A exigência do diploma de Jornalismo nunca funcionou como filtro de qualidade. Ela só criava dificuldades artificiais que serviam para alimentar um pujante mercado de facilidades -- no caso, faculdades meia-boca que descarregavam semianalfabetos diplomados no mercado à taxa de centenas a cada ano. 

Existe ainda um mito de que um aviltamento da profissão de jornalista se seguiu à abolição, pelo STF, do diploma obrigatório. Esse "aviltamento" pode ser interpretado de duas formas -- do profissional (agora "qualquer um" pode ser jornalista) ou das condições de trabalho (agora os patrões podem "fazer o que quiserem" com os profissionais). Eis aí dois argumentos que, sério, fazem-me rir.

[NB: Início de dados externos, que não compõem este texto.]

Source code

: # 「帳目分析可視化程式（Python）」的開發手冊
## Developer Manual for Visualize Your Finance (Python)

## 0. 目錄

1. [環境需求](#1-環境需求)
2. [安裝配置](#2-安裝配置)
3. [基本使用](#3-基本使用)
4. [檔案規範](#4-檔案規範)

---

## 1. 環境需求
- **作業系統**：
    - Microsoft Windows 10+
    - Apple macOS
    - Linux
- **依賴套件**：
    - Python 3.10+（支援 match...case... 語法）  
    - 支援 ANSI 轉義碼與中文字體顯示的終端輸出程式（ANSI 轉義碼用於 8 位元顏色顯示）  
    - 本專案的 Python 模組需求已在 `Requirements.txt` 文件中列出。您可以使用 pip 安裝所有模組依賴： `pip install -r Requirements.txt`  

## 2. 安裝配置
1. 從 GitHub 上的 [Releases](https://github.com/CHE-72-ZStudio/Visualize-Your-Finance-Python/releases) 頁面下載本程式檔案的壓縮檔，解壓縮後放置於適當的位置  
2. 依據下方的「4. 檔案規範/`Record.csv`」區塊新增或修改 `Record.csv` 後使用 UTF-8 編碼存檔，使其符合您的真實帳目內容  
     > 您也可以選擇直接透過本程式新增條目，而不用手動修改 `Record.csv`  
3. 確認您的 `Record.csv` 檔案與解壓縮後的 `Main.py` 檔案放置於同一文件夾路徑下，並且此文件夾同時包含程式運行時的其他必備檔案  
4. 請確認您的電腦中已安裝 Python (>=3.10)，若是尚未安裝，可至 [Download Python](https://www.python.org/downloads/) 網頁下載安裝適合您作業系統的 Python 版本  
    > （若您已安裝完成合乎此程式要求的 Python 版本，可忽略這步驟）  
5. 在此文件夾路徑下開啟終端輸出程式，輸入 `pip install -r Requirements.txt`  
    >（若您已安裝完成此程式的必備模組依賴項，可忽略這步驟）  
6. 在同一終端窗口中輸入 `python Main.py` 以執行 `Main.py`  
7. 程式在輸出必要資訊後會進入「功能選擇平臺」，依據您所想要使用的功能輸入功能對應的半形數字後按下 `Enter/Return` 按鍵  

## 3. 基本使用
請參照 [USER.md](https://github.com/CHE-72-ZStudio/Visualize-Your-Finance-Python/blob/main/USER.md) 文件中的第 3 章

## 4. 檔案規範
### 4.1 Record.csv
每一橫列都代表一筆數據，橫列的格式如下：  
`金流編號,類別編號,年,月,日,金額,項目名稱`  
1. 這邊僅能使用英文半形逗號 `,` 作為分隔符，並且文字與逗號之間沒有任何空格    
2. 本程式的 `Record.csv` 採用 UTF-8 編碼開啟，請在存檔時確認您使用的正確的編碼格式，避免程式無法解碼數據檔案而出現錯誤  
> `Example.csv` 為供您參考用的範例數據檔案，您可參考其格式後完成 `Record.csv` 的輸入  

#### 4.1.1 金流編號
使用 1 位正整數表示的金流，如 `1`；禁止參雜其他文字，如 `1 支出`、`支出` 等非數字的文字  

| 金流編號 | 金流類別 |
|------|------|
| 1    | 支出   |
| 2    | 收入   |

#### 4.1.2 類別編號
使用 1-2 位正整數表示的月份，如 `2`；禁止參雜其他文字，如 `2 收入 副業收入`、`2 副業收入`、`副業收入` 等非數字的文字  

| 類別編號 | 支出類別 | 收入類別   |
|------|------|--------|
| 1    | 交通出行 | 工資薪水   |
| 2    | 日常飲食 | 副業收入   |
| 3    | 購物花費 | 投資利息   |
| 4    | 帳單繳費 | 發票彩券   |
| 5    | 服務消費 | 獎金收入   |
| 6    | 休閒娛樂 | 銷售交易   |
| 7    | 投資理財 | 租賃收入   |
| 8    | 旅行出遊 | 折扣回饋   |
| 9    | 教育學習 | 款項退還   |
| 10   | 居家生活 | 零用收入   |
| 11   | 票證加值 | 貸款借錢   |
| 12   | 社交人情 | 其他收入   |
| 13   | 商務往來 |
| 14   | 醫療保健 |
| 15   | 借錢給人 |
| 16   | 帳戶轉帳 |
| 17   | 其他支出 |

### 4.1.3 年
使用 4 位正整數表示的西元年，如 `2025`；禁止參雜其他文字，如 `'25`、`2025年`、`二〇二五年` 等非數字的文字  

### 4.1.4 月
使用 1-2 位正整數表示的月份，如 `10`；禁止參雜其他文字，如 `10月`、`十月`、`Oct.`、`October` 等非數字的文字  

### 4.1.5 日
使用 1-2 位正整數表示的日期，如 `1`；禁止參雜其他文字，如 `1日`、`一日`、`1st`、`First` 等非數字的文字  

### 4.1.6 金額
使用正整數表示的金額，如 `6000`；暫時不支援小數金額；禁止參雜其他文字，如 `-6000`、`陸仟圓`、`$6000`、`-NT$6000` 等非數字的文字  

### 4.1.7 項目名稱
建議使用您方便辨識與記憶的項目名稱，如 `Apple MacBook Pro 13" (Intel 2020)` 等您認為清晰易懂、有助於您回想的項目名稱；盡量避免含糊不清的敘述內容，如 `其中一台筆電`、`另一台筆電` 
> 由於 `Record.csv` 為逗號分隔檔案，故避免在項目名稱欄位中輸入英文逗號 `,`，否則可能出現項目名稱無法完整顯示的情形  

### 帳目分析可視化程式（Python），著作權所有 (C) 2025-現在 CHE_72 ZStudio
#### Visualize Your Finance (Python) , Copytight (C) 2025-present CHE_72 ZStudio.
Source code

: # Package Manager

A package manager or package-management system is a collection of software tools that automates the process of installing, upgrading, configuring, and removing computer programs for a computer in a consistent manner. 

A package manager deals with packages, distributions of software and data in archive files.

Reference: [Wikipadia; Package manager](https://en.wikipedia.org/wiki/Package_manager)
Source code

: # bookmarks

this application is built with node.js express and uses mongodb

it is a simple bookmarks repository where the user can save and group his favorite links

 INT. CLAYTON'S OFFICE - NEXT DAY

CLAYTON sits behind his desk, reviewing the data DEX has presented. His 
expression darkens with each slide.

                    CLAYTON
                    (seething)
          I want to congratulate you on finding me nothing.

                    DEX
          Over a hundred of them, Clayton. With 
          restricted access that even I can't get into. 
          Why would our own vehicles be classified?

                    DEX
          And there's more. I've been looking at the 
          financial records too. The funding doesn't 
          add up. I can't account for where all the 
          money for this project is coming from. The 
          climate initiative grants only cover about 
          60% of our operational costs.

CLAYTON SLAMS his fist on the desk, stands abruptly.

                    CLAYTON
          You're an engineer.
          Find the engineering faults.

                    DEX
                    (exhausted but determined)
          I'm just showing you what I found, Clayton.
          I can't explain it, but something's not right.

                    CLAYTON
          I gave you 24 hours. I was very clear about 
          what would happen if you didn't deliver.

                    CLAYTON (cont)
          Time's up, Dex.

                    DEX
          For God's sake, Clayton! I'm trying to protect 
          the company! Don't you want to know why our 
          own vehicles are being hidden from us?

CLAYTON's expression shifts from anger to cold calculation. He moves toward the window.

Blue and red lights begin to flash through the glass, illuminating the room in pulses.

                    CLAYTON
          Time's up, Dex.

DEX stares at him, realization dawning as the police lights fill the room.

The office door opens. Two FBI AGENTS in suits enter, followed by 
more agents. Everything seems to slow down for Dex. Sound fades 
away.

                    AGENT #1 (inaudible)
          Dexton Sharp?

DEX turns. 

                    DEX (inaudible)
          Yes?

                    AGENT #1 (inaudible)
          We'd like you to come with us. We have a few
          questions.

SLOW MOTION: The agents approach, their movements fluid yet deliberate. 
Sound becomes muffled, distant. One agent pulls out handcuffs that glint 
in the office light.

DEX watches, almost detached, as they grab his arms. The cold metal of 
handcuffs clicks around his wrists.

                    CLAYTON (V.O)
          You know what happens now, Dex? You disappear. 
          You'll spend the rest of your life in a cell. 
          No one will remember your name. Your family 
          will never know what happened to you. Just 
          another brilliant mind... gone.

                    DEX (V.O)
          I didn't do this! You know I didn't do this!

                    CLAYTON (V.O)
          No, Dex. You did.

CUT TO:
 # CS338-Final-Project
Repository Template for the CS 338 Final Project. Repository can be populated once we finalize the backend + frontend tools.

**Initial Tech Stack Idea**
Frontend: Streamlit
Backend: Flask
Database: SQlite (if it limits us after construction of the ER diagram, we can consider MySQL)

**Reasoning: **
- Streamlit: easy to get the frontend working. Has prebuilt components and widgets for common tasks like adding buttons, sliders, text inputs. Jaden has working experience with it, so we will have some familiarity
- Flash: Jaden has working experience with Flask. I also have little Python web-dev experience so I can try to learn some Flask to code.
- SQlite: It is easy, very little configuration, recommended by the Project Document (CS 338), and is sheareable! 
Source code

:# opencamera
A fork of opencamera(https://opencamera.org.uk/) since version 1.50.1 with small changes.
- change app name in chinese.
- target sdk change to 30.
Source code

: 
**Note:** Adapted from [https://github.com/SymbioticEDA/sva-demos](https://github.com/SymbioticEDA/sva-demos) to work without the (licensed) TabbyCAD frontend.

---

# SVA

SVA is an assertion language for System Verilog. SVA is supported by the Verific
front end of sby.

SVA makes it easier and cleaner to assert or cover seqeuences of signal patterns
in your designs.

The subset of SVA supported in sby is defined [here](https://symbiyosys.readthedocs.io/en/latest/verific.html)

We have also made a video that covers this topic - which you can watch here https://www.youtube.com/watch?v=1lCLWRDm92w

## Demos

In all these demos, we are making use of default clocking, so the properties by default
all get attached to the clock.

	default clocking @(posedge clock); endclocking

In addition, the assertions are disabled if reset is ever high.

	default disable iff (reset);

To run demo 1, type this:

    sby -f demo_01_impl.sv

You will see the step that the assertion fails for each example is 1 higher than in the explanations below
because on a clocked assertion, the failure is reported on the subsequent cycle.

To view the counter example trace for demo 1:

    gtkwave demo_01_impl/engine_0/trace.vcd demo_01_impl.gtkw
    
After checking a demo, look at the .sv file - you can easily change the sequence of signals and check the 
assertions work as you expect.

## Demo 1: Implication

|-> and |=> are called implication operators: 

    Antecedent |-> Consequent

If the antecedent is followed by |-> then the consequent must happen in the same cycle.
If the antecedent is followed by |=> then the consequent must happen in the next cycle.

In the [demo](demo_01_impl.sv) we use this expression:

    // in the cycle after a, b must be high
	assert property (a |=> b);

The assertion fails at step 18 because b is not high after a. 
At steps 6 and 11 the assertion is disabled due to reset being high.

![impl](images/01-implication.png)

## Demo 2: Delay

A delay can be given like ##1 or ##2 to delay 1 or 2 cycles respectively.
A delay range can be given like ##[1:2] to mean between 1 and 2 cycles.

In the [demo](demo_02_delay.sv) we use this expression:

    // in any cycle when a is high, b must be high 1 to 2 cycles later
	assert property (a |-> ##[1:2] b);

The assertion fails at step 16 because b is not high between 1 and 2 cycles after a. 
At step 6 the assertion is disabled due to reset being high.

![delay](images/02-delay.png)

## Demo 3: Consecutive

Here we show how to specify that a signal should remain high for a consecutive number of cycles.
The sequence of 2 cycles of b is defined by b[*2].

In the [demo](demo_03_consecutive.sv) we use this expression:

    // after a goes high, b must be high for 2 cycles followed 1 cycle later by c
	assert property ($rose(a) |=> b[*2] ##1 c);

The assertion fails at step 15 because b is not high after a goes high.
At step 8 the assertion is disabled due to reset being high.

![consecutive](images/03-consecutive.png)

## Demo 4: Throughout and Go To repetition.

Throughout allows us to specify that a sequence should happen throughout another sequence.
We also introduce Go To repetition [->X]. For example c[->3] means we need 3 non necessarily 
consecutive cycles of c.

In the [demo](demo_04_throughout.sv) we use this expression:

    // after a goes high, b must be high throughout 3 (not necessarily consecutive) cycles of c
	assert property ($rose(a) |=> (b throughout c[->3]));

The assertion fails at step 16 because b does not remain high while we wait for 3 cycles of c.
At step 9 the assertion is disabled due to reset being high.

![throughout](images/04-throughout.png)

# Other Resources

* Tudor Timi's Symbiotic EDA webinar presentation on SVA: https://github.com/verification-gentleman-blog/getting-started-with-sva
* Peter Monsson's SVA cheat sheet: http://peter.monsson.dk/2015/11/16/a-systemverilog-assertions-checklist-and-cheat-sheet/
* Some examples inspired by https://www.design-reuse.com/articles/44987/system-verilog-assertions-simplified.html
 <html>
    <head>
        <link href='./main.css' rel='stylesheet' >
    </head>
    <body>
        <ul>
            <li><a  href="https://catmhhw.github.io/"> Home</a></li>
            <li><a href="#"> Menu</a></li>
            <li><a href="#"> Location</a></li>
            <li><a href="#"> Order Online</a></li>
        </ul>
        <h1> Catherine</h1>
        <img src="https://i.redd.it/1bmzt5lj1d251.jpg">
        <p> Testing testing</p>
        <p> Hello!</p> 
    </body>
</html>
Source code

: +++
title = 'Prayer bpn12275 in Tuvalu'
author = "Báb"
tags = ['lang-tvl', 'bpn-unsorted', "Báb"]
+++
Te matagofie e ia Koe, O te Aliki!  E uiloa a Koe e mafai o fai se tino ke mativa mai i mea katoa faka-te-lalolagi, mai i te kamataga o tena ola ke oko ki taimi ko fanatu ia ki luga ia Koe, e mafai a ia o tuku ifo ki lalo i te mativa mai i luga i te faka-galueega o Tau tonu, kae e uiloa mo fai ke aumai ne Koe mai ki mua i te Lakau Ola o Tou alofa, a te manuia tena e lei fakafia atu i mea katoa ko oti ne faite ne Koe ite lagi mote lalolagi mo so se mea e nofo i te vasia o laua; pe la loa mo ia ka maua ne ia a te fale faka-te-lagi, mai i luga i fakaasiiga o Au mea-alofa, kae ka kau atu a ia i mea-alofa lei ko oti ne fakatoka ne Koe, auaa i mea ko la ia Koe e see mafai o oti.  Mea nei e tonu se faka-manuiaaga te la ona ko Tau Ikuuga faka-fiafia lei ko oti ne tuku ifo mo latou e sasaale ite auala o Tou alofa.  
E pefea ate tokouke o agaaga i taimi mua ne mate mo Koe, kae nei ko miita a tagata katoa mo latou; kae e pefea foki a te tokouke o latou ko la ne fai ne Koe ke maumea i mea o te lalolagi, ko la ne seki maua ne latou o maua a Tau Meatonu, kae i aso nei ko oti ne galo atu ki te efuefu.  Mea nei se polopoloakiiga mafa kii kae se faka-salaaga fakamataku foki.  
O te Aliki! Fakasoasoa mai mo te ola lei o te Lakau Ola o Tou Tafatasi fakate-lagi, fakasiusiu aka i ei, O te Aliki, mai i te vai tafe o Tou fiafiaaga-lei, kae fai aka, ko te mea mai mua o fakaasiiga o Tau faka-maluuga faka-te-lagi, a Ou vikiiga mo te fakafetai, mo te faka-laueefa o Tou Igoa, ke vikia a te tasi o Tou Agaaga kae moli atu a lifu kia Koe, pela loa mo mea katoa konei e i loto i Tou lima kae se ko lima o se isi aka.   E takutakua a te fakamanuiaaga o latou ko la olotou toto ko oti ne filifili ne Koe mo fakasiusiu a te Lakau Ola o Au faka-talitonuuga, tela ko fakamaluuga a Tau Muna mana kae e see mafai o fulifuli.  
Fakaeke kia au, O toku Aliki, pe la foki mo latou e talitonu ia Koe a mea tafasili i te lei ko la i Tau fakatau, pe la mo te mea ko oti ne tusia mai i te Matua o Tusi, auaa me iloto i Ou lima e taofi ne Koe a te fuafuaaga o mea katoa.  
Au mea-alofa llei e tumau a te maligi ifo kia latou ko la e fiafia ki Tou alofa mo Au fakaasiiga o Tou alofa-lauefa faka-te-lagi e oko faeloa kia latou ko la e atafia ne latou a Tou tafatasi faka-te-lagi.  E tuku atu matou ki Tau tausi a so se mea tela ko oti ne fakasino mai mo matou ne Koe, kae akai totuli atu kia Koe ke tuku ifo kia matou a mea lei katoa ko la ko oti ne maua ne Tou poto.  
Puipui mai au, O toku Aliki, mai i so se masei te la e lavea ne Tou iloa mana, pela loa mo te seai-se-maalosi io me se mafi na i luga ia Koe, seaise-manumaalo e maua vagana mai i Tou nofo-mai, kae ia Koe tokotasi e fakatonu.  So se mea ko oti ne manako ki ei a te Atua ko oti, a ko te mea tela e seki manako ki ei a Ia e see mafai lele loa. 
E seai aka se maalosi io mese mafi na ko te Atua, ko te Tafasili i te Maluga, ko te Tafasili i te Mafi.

Primeiro, o do "qualquer um": tendo trabalhado mais de 15 anos na profissão antes do fim do diploma obrigatório, posso confirmar que a proporção de semianalfabetos nas redações não aumentou. A única diferença é que, antes, eram todos semianalfabetos com diploma

Segundo, o aviltamento pelos patrões: redações cheias de moleques entusiasmados dispostos a trabalhar por uns trocados para o busão e pela adrenalina de ver o nome no alto da página, deixando-se explorar imbecilmente em jornadas desumanas de 12 horas ou mais, não foram inventadas com o fim do diploma obrigatório. Eu sei, porque fui um desses moleques, assim como boa parte dos meus colegas (diplomados) de geração. A única diferença, hoje, é que os jovens não são, necessariamente, estudantes de jornalismo. 

Grande coisa. 

O jornalismo só deixará de ser uma profissão predatória e aviltada quando os jornalistas criarem tutano, e para isso o diploma é irrelevante. Tenho dificuldade em entender como o mesmo tipo de cara que peita uma tropa de jagunços em Rondônia para escrever sobre trabalho escravo depois se caga de medo do patrão, na hora de contemplar a possibilidade de fazer greve, ou de se recusar a cobrir férias de graça. Mas isso é problema para psicoterapeuta, coisa que diploma nenhum resolve.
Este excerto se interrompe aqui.